Wednesday, March 30, 2011

 "Equinox Offer Remains the Clear and Compelling Choice for Lundin Shareholders".

 
TORONTO, ON, March 30, 2011: Equinox Minerals Limited (TSX and ASX symbol: "EQN") ("Equinox" or the "Company") today commented on the announcement by Lundin Mining Corporation ("Lundin") and Inmet Mining Corporation ("Inmet") on March 29, 2011 that Lundin and Inmet have mutually terminated the merger of equals agreement dated January 12, 2011.  The reason for termination as per Mr Phil Wright's comments (President and CEO of Lundin) "We have however agreed to mutually terminate the agreement on the grounds that we could not reach a position that we thought would be supported by both companies' shareholders" provides further support that the Equinox offer to acquire Lundin (the Equinox "Offer") is, by any measure, the most attractive alternative for Lundin shareholders.
 
Equinox also notes Lundin's announcement on March 29, 2011 that its Board of Directors has adopted a Shareholder Rights Plan (the "Rights Plan").  This is a common delay tactic adopted by recipients of unsolicited acquisition approaches in North America.  Equinox notes that, as disclosed in Lundin's and Inmet's notice of meeting and joint information circular dated February 9, 2011, Lundin conducted a strategy session in September 2010, almost six months ago, during which a number of strategic alternatives were discussed.  The outcome of this strategy session was the approach and ultimate agreement to a nil-premium merger with Inmet, which was announced on January 12, 2011.  However,  Mr Wright has today said that he wants to again "explore all alternatives to bring value to Lundin shareholders" and that "the Rights Plan ensures that [Lundin] can do this in a considered and structured way and get the best result for [Lundin] shareholders".  Equinox believes that Lundin has already had every opportunity to do just this in the months leading up to the execution of its agreement with Inmet.
 
During the eleven weeks that have followed the announcement of the Inmet-Lundin proposal, Equinox's Offer is the only alternative that has emerged.  Equinox does not believe that Lundin's proposed further review process at this point in time can be considered likely to result in a superior proposal to Equinox's Offer, which remains the only clear and compelling offer available to Lundin shareholders.
 
Equinox's President and Chief Executive Officer, Craig Williams, commented, "Our offer has always been and remains the clear and compelling choice for Lundin shareholders.
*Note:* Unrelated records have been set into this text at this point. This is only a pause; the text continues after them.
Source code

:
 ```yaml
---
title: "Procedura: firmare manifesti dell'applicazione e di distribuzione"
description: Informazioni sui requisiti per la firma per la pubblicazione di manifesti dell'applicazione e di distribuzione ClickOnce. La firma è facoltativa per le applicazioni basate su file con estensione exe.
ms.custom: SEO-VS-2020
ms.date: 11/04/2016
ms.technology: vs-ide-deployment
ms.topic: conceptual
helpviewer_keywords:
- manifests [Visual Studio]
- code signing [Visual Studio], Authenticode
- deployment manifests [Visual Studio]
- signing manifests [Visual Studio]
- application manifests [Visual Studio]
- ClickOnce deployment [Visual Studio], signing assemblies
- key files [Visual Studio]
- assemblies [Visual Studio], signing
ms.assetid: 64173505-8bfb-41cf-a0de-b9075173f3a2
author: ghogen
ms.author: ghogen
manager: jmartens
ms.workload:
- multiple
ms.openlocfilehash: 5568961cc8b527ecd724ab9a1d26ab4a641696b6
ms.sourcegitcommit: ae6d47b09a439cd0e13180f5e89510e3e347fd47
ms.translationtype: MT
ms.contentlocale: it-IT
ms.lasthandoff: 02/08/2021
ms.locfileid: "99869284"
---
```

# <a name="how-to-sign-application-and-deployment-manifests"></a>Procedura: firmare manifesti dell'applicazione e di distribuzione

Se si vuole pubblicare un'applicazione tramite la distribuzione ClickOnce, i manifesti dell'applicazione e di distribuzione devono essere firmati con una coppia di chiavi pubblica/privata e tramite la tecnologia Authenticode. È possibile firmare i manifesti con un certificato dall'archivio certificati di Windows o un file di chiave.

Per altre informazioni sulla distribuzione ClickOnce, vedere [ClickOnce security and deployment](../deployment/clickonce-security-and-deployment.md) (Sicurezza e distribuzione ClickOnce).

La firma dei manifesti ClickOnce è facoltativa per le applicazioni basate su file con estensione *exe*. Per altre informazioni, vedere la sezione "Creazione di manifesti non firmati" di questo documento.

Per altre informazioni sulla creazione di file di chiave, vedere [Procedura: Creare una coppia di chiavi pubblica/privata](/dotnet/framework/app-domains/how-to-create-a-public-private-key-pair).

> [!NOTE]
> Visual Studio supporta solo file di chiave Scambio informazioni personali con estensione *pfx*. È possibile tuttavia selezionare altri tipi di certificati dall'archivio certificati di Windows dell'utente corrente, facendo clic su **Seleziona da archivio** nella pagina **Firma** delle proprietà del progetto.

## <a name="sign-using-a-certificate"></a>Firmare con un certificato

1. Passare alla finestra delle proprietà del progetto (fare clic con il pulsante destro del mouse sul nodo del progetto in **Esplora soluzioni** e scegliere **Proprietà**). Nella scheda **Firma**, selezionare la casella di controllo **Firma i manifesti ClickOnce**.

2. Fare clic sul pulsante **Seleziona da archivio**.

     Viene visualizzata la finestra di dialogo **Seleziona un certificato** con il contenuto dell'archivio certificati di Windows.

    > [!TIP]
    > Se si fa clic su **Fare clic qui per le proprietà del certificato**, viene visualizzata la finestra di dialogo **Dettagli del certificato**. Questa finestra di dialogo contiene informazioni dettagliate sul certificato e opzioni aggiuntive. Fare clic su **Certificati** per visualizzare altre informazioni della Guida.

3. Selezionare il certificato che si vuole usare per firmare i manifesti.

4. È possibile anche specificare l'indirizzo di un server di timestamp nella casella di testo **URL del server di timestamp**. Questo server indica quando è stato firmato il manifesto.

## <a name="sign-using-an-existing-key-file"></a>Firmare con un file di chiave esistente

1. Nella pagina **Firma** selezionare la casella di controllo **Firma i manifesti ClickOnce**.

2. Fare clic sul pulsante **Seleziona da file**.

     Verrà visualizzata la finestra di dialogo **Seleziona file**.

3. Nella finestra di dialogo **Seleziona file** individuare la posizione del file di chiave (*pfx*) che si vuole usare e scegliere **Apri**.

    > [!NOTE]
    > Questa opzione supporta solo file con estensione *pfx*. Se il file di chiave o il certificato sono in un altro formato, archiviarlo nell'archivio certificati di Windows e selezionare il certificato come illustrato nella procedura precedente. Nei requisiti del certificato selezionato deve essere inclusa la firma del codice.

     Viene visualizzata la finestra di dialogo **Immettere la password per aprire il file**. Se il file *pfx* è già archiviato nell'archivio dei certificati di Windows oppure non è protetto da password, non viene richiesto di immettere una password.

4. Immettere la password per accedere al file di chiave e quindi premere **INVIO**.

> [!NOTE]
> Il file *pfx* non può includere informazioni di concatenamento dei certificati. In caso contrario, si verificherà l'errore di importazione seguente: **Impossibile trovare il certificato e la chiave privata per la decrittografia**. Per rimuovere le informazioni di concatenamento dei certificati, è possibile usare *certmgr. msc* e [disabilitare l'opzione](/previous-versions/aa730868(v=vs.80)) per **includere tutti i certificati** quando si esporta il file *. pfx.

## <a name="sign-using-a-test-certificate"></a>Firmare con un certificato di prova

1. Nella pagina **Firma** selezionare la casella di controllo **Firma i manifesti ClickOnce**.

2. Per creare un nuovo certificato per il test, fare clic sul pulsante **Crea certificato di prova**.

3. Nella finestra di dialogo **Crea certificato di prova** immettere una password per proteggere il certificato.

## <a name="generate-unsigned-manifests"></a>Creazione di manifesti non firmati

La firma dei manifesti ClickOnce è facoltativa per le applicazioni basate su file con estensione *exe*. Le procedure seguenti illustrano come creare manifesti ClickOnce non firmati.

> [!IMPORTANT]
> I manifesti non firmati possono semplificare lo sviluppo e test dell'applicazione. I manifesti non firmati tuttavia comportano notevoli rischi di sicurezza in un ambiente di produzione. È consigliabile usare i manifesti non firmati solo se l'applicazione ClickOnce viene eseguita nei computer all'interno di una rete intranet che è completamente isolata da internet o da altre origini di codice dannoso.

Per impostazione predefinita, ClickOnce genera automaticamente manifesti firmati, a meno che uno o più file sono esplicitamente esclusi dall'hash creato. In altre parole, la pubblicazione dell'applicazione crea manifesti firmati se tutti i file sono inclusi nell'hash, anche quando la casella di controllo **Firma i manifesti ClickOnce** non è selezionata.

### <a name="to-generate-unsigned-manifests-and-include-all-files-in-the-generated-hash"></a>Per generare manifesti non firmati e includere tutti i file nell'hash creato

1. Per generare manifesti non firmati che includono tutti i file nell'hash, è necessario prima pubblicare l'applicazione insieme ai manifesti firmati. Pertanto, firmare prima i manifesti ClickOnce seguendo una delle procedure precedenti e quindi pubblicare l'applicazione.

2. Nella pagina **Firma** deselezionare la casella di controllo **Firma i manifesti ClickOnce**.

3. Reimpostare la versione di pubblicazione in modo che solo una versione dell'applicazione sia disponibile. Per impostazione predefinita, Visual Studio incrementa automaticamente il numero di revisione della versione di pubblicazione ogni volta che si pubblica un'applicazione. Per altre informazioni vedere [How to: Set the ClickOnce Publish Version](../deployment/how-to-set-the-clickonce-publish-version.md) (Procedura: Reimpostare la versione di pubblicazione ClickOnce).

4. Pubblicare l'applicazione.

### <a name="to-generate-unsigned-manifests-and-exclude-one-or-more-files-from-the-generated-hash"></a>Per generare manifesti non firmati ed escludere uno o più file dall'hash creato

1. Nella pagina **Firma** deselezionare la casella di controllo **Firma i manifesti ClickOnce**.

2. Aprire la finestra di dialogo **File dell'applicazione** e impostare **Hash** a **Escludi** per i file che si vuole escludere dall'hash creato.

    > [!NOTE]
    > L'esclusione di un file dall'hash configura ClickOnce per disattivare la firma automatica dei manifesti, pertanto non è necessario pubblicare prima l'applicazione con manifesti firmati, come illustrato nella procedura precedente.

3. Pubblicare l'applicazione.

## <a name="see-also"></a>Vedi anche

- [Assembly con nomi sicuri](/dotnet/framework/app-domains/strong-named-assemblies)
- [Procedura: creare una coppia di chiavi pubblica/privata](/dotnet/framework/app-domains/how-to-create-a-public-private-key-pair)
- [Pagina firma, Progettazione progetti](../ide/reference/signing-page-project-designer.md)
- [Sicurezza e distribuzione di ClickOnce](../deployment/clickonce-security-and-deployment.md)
It provides them with the flexibility to receive significant value in cash now or to benefit over the long term by participating in the potential of a leading pure-play copper company with a portfolio of world-class assets and a strong growth profile."
 
Clear Choice for Lundin Shareholders: Superior Value and Flexibility
 
Since it was announced, Equinox's Offer has been the superior alternative for Lundin shareholders. During this period, Lundin shares have traded in line with the implied value of the Equinox Offer on the TSX.  Equinox's Offer of C$8.10 per share, based on Equinox's share price prior to announcement of the Offer, reflects a 26% premium to the closing price of Lundin shares on the TSX of C$6.45 per share on February 25, 2011 (the last trading day before the announcement of the Offer).  Moreover, with the flexibility to choose between Equinox shares or cash, the Equinox Offer provides Lundin shareholders with the opportunity to select the consideration that best suits their individual preferences.
 
As previously disclosed, the Equinox Offer is now open to Lundin shareholders who are residents of Sweden.  The Offer will remain open to all Lundin shareholders until 6:00pm on April 14, 2011 unless withdrawn or extended. Equinox intends to list its shares on the OMX and looks forward to welcoming Swedish investors onto its register.
 
Combined Company Well-Positioned to Create Long-Term Value for Shareholders
 
Together Equinox and Lundin will have a geographically diverse portfolio of expandable copper assets with a production growth target of 500,000 tonnes per annum of copper.  Equinox will be able to leverage its considerable experience in both exploration and construction to pursue both the expansion potential of this high-quality portfolio and the considerable exploration potential surrounding these operations.
 
Those Lundin shareholders who elect to receive Equinox shares will be able to participate in the value created through this combination through exposure to one of the most attractive, lower-risk copper growth profiles in the sector with confidence that this increased copper production will be delivered into the expected near term strength in copper prices.